PROVIDED DATA >>
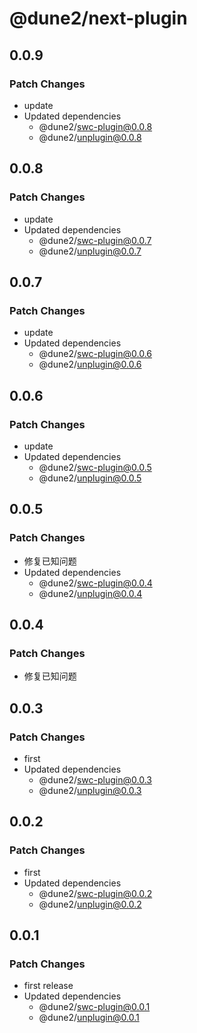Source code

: # @dune2/next-plugin

## 0.0.9

### Patch Changes

- update
- Updated dependencies
  - @dune2/swc-plugin@0.0.8
  - @dune2/unplugin@0.0.8

## 0.0.8

### Patch Changes

- update
- Updated dependencies
  - @dune2/swc-plugin@0.0.7
  - @dune2/unplugin@0.0.7

## 0.0.7

### Patch Changes

- update
- Updated dependencies
  - @dune2/swc-plugin@0.0.6
  - @dune2/unplugin@0.0.6

## 0.0.6

### Patch Changes

- update
- Updated dependencies
  - @dune2/swc-plugin@0.0.5
  - @dune2/unplugin@0.0.5

## 0.0.5

### Patch Changes

- 修复已知问题
- Updated dependencies
  - @dune2/swc-plugin@0.0.4
  - @dune2/unplugin@0.0.4

## 0.0.4

### Patch Changes

- 修复已知问题

## 0.0.3

### Patch Changes

- first
- Updated dependencies
  - @dune2/swc-plugin@0.0.3
  - @dune2/unplugin@0.0.3

## 0.0.2

### Patch Changes

- first
- Updated dependencies
  - @dune2/swc-plugin@0.0.2
  - @dune2/unplugin@0.0.2

## 0.0.1

### Patch Changes

- first release
- Updated dependencies
  - @dune2/swc-plugin@0.0.1
  - @dune2/unplugin@0.0.1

TASK DIRECTIONS >>
The answer must be the listing above, restated word for word, with no images in it.

TASK ANSWER >>
Source code

: # @dune2/next-plugin

## 0.0.9

### Patch Changes

- update
- Updated dependencies
  - @dune2/swc-plugin@0.0.8
  - @dune2/unplugin@0.0.8

## 0.0.8

### Patch Changes

- update
- Updated dependencies
  - @dune2/swc-plugin@0.0.7
  - @dune2/unplugin@0.0.7

## 0.0.7

### Patch Changes

- update
- Updated dependencies
  - @dune2/swc-plugin@0.0.6
  - @dune2/unplugin@0.0.6

## 0.0.6

### Patch Changes

- update
- Updated dependencies
  - @dune2/swc-plugin@0.0.5
  - @dune2/unplugin@0.0.5

## 0.0.5

### Patch Changes

- 修复已知问题
- Updated dependencies
  - @dune2/swc-plugin@0.0.4
  - @dune2/unplugin@0.0.4

## 0.0.4

### Patch Changes

- 修复已知问题

## 0.0.3

### Patch Changes

- first
- Updated dependencies
  - @dune2/swc-plugin@0.0.3
  - @dune2/unplugin@0.0.3

## 0.0.2

### Patch Changes

- first
- Updated dependencies
  - @dune2/swc-plugin@0.0.2
  - @dune2/unplugin@0.0.2

## 0.0.1

### Patch Changes

- first release
- Updated dependencies
  - @dune2/swc-plugin@0.0.1
  - @dune2/unplugin@0.0.1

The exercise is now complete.